Can you assign a variable format to Symbol or is the format created automatically depending on the assignment?

For example

Symbol esc = 1.3
Symbol value = 10 * esc

Value is a constant of type float

How to make the constant value have Word format without having to create a variable in ram like

Dim value as word = 10 * esc

top204

#1
There is no need for formats with constants in the compiler. For example:

Symbol cEsc = 1.3              ' Create a floating point constant value
Symbol cValue = 10 * cEsc      ' cValue will also be a floating point constant because cEsc is a floating point constant
 


Dim wValue As Word = 10 * cEsc  ' Load a newly created word variable with the converted floating point constant value

or

Dim wValue As Word = cValue  ' Load a newly created word variable with the converted floating point constant value

As can be seen, the floating point constant will be automatically converted to an integer if assigned to an integer variable, and the assembler code will be:

clrf wValueH,0
movlw 13
movwf wValue,0


Which loads the word variable "wValue" with the value of 13. i.e. 10 * 1.3

A floating point variable or constant value will automatically be converted into integer when the assignment is an integer variable, and vice-versa.

Pepe

I ask if a constant created with another constant of floating type instead of being floating is created of type word without having to create a variable in ram

RGV250

Hi,
I am struggling to understand what you are trying to do, can you give an example or explain why having "Value" as a float is a problem.

Regards,
Bob

trastikata

Quote from: RGV250 on May 20, 2021, 06:18 PMHi,
I am struggling to understand what you are trying to do, can you give an example or explain why having "Value" as a float is a problem.

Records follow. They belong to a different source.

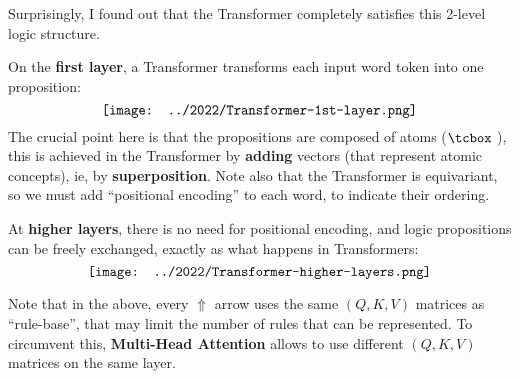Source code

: \begin{preview}
\begin{minipage}{\textwidth}
Surprisingly, I found out that the Transformer completely satisfies this 2-level logic structure.

On the \textbf{first layer}, a Transformer transforms each input word token into one proposition:
\begin{equation}
\vcenter{\hbox{\texttt{[image: ../2022/Transformer-1st-layer.png]}}}
\end{equation}
The crucial point here is that the propositions are composed of atoms ($\atom$), this is achieved in the Transformer by \textbf{adding} vectors (that represent atomic concepts), ie, by \textbf{superposition}.  Note also that the Transformer is equivariant, so we must add ``positional encoding'' to each word, to indicate their ordering.

At \textbf{higher layers}, there is no need for positional encoding, and logic propositions can be freely exchanged, exactly as what happens in Transformers:
\begin{equation}
\vcenter{\hbox{\texttt{[image: ../2022/Transformer-higher-layers.png]}}}
\end{equation}

Note that in the above, every $\Uparrow$ arrow uses the same $(Q,K,V)$ matrices as ``rule-base'', that may limit the number of rules that can be represented.  To circumvent this, \textbf{Multi-Head Attention} allows to use different $(Q,K,V)$ matrices on the same layer.

\end{minipage}
\end{preview}

\begin{comment}
\begin{preview}
\begin{minipage}{\textwidth}
\setlength{\parskip}{0.4\baselineskip}

\begin{textblock*}{20cm}(2.1cm,2cm) %
	{\color{red}{\large \textcircled{\small 2}}}
	\hspace{8cm}
	\color{blue}{\footnotesize \cc{逻辑 Transformer}{Logic Transformer}}
\end{textblock*}
\vspace*{0.3cm} 

\end{minipage}
\end{preview}
\end{comment}


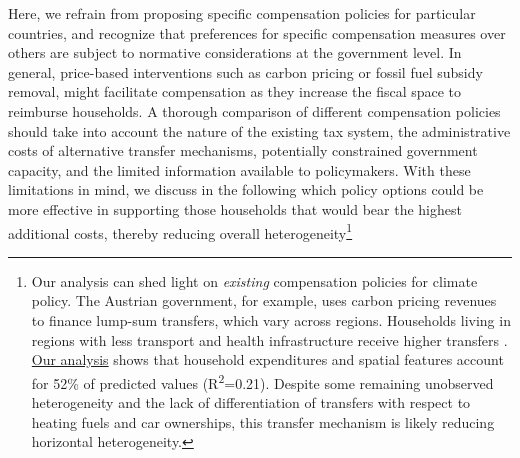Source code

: \documentclass[12pt, a4paper]{article}
\begin{document}
Here, we refrain from proposing specific compensation policies for particular countries, and recognize that preferences for specific compensation measures over others are subject to normative considerations at the government level. In general, price-based interventions such as carbon pricing or fossil fuel subsidy removal, might facilitate compensation as they increase the fiscal space to reimburse households. A thorough comparison of different compensation policies should take into account the nature of the existing tax system, the administrative costs of alternative transfer mechanisms, potentially constrained government capacity, and the limited information available to policymakers. With these limitations in mind, we discuss in the following which policy options could be more effective in supporting those households that would bear the highest additional costs, thereby reducing overall heterogeneity\footnote{Our analysis can shed light on \textit{existing} compensation policies for climate policy. The Austrian government, for example, uses carbon pricing revenues to finance lump-sum transfers, which vary across regions. Households living in regions with less transport and health infrastructure receive higher transfers \autocite{BMK.2023}. \hyperref[fig:5b_AUT]{Our analysis} shows that household expenditures and spatial features account for 52\% of predicted values (R\textsuperscript{2}=0.21). Despite some remaining unobserved heterogeneity and the lack of differentiation of transfers with respect to heating fuels and car ownerships, this transfer mechanism is likely reducing horizontal heterogeneity.}

\end{document}
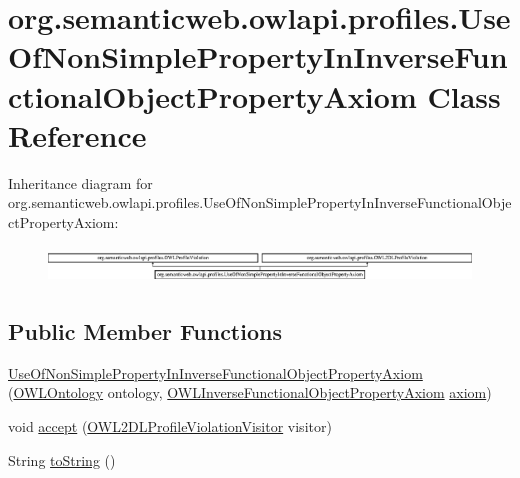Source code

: \hypertarget{classorg_1_1semanticweb_1_1owlapi_1_1profiles_1_1_use_of_non_simple_property_in_inverse_functional_object_property_axiom}{\section{org.\-semanticweb.\-owlapi.\-profiles.\-Use\-Of\-Non\-Simple\-Property\-In\-Inverse\-Functional\-Object\-Property\-Axiom Class Reference}
\label{classorg_1_1semanticweb_1_1owlapi_1_1profiles_1_1_use_of_non_simple_property_in_inverse_functional_object_property_axiom}
}
Inheritance diagram for org.\-semanticweb.\-owlapi.\-profiles.\-Use\-Of\-Non\-Simple\-Property\-In\-Inverse\-Functional\-Object\-Property\-Axiom\-:\begin{figure}[H]
\begin{center}
\leavevmode
\includegraphics[height=0.965517cm]{classorg_1_1semanticweb_1_1owlapi_1_1profiles_1_1_use_of_non_simple_property_in_inverse_functional_object_property_axiom}
\end{center}
\end{figure}
\subsection*{Public Member Functions}
\begin{DoxyCompactItemize}
\item 
\hyperlink{classorg_1_1semanticweb_1_1owlapi_1_1profiles_1_1_use_of_non_simple_property_in_inverse_functional_object_property_axiom_a7df2dd55d6da01ff427822a5e8cd1d95}{Use\-Of\-Non\-Simple\-Property\-In\-Inverse\-Functional\-Object\-Property\-Axiom} (\hyperlink{interfaceorg_1_1semanticweb_1_1owlapi_1_1model_1_1_o_w_l_ontology}{O\-W\-L\-Ontology} ontology, \hyperlink{interfaceorg_1_1semanticweb_1_1owlapi_1_1model_1_1_o_w_l_inverse_functional_object_property_axiom}{O\-W\-L\-Inverse\-Functional\-Object\-Property\-Axiom} \hyperlink{classorg_1_1semanticweb_1_1owlapi_1_1profiles_1_1_o_w_l_profile_violation_aa7c8e8910ed3966f64a2c003fb516214}{axiom})
\item 
void \hyperlink{classorg_1_1semanticweb_1_1owlapi_1_1profiles_1_1_use_of_non_simple_property_in_inverse_functional_object_property_axiom_a40a16878f2e61c275ab5d8037691d4e1}{accept} (\hyperlink{interfaceorg_1_1semanticweb_1_1owlapi_1_1profiles_1_1_o_w_l2_d_l_profile_violation_visitor}{O\-W\-L2\-D\-L\-Profile\-Violation\-Visitor} visitor)
\item 
String \hyperlink{classorg_1_1semanticweb_1_1owlapi_1_1profiles_1_1_use_of_non_simple_property_in_inverse_functional_object_property_axiom_a8885e93305f92e5ddcdcd93d7ba9a73e}{to\-String} ()
\end{DoxyCompactItemize}


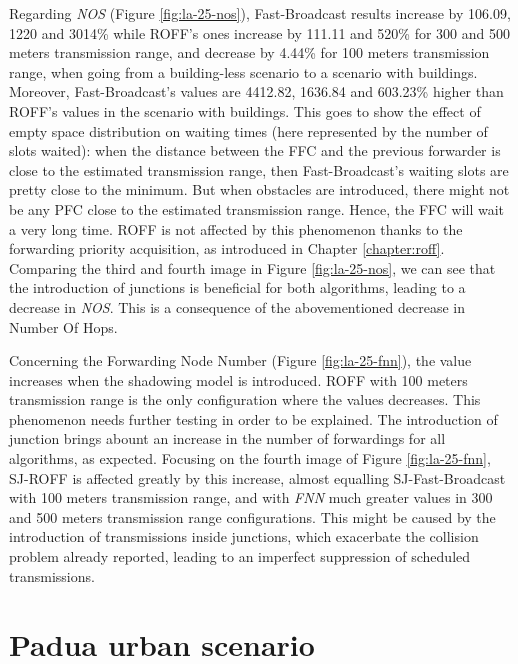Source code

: 		
		Regarding \textit{NOS} (Figure \ref{fig:la-25-nos}), Fast-Broadcast results increase by 106.09, 1220 and 3014\% while ROFF's ones increase by 111.11 and 520\% for 300 and 500 meters transmission range, and decrease by 4.44\% for 100 meters transmission range, when going from a building-less scenario to a scenario with buildings. Moreover, Fast-Broadcast's values are 4412.82, 1636.84 and 603.23\% higher than ROFF's values in the scenario with buildings. This goes to show the effect of empty space distribution on waiting times (here represented by the number of slots waited): when the distance between the FFC and the previous forwarder is close to the estimated transmission range, then Fast-Broadcast's waiting slots are pretty close to the minimum. But when obstacles are introduced, there might not be any PFC close to the estimated transmission range. Hence, the FFC will wait a very long time. ROFF is not affected by this phenomenon thanks to the forwarding priority acquisition, as introduced in Chapter \ref{chapter:roff}. Comparing the third and fourth image in Figure \ref{fig:la-25-nos}, we can see that the introduction of junctions is beneficial for both algorithms, leading to a decrease in \textit{NOS}. This is a consequence of the abovementioned decrease in Number Of Hops.
		
			
		Concerning the Forwarding Node Number (Figure \ref{fig:la-25-fnn}), the value increases when the shadowing model is introduced. ROFF with 100 meters transmission range is the only configuration where the values decreases. This phenomenon needs further testing in order to be explained. %
		The introduction of junction brings abount an increase in the number of forwardings for all algorithms, as expected. Focusing on the fourth image of Figure \ref{fig:la-25-fnn}, SJ-ROFF is affected greatly by this increase, almost equalling SJ-Fast-Broadcast with 100 meters transmission range, and with \textit{FNN} much greater values in 300 and 500 meters transmission range configurations. This might be caused by the introduction of transmissions inside junctions, which exacerbate the collision problem already reported, leading to an imperfect suppression of scheduled transmissions. 
	
	\section{Padua urban scenario}

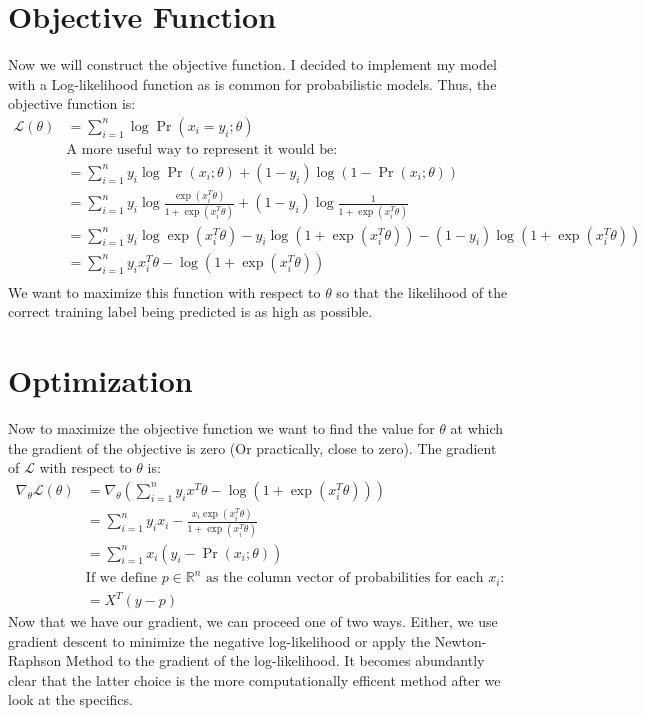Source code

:\documentclass[12pt]{article}
\begin{document}
\section*{Objective Function}
Now we will construct the objective function. I decided to implement my model
with a Log-likelihood function as is common for probabilistic models. Thus,
the objective function is:
\begin{align*}
    \mathcal{L}(\theta) &= \displaystyle \sum_{i = 1}^{n} \log\Pr(x_i = y_i; \theta) \\
    &\text{A more useful way to represent it would be:} \\
    &= \displaystyle \sum_{i = 1}^{n} y_i\log\Pr(x_i; \theta) + (1 - y_i)\log(1 - \Pr(x_i; \theta)) \\
    &= \displaystyle \sum_{i = 1}^{n} y_i\log\frac{\exp(x_i^T\theta)}{1 + \exp(x_i^T\theta)} + (1 - y_i)\log\frac{1}{1 + \exp(x_i^T\theta)} \\
    &= \displaystyle \sum_{i = 1}^{n} y_i\log\exp(x_i^T\theta) - y_i\log(1 + \exp(x_i^T\theta)) - (1 - y_i)\log(1 + \exp(x_i^T\theta)) \\
    &= \displaystyle \sum_{i = 1}^{n} y_ix_i^T\theta - \log(1 + \exp(x_i^T\theta)) \\
\end{align*}
We want to maximize this function with respect to $\theta$ so that the
likelihood of the correct training label being predicted is as high as possible.

\section*{Optimization}
Now to maximize the objective function we want to find the value for $\theta$
at which the gradient of the objective is zero (Or practically, close to zero).
The gradient of $\mathcal{L}$ with respect to $\theta$ is:
\begin{align*}
    \nabla_\theta \mathcal{L(\theta)} &= \nabla_\theta(\displaystyle \sum_{i = 1}^{n} y_ix^T\theta - \log(1 + \exp(x_i^T\theta))) \\
    &= \displaystyle \sum_{i = 1}^{n} y_ix_i - \frac{x_i\exp(x_i^T\theta)}{1 + \exp(x_i^T\theta)} \\
    &= \displaystyle \sum_{i = 1}^{n} x_i(y_i - \Pr(x_i; \theta)) \\
    &\text{If we define $p \in \mathbb{R}^n$ as the column vector of probabilities for each $x_i$:} \\
    &= X^T(y - p)
\end{align*}
Now that we have our gradient, we can proceed one of two ways. Either, we use
gradient descent to minimize the negative log-likelihood or apply the Newton-Raphson
Method to the gradient of the log-likelihood. It becomes abundantly clear that 
the latter choice is the more computationally efficent method after we look at the specifics.
\end{document}
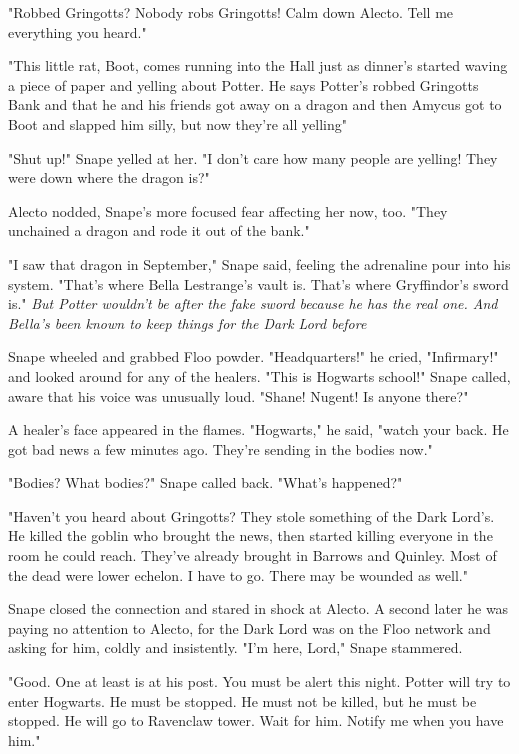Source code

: "Robbed Gringotts? Nobody robs Gringotts! Calm down Alecto. Tell me everything you heard."

"This little rat, Boot, comes running into the Hall just as dinner's started waving a piece of paper and yelling about Potter. He says Potter's robbed Gringotts Bank and that he and his friends got away on a dragon{\el} and then Amycus got to Boot and slapped him silly, but now they're all yelling{\el}"

"Shut up!" Snape yelled at her. "I don't care how many people are yelling! They were down where the dragon is?"

Alecto nodded, Snape's more focused fear affecting her now, too. "They unchained a dragon and rode it out of the bank."

"I saw that dragon in September," Snape said, feeling the adrenaline pour into his system. "That's where Bella Lestrange's vault is. That's where Gryffindor's sword is." \emph{But Potter wouldn't be after the fake sword because he has the real one. And Bella's been known to keep things for the Dark Lord before{\el}}

Snape wheeled and grabbed Floo powder. "Headquarters!" he cried, "Infirmary!" and looked around for any of the healers. "This is Hogwarts school!" Snape called, aware that his voice was unusually loud. "Shane! Nugent! Is anyone there?"

A healer's face appeared in the flames. "Hogwarts," he said, "watch your back. He got bad news a few minutes ago. They're sending in the bodies now."

"Bodies? What bodies?" Snape called back. "What's happened?"

"Haven't you heard about Gringotts? They stole something of the Dark Lord's. He killed the goblin who brought the news, then started killing everyone in the room he could reach. They've already brought in Barrows and Quinley. Most of the dead were lower echelon. I have to go. There may be wounded as well."

Snape closed the connection and stared in shock at Alecto. A second later he was paying no attention to Alecto, for the Dark Lord was on the Floo network and asking for him, coldly and insistently. "I'm here, Lord," Snape stammered.

"Good. One at least is at his post. You must be alert this night. Potter will try to enter Hogwarts. He must be stopped. He must not be killed, but he must be stopped. He will go to Ravenclaw tower. Wait for him. Notify me when you have him."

He assigns a floating point constant ex: Symbol Pi = 3.14

Now he wants to assign a second constant by using the first constant ex: Symbol IntegerPi = 10 * Pi

The second constant will be treated as floating point (ex:31.4) every time when called, however he wants it be treated as an integer value (ex: 31) ... at least that's what I understood.

RGV250

Hi,
I understand that but the question is I just don't see why it would be a problem in the program.

Bob

trastikata

Quote from: RGV250 on May 20, 2021, 08:37 PMI understand that but the question is I just don't see why it would be a problem in the program.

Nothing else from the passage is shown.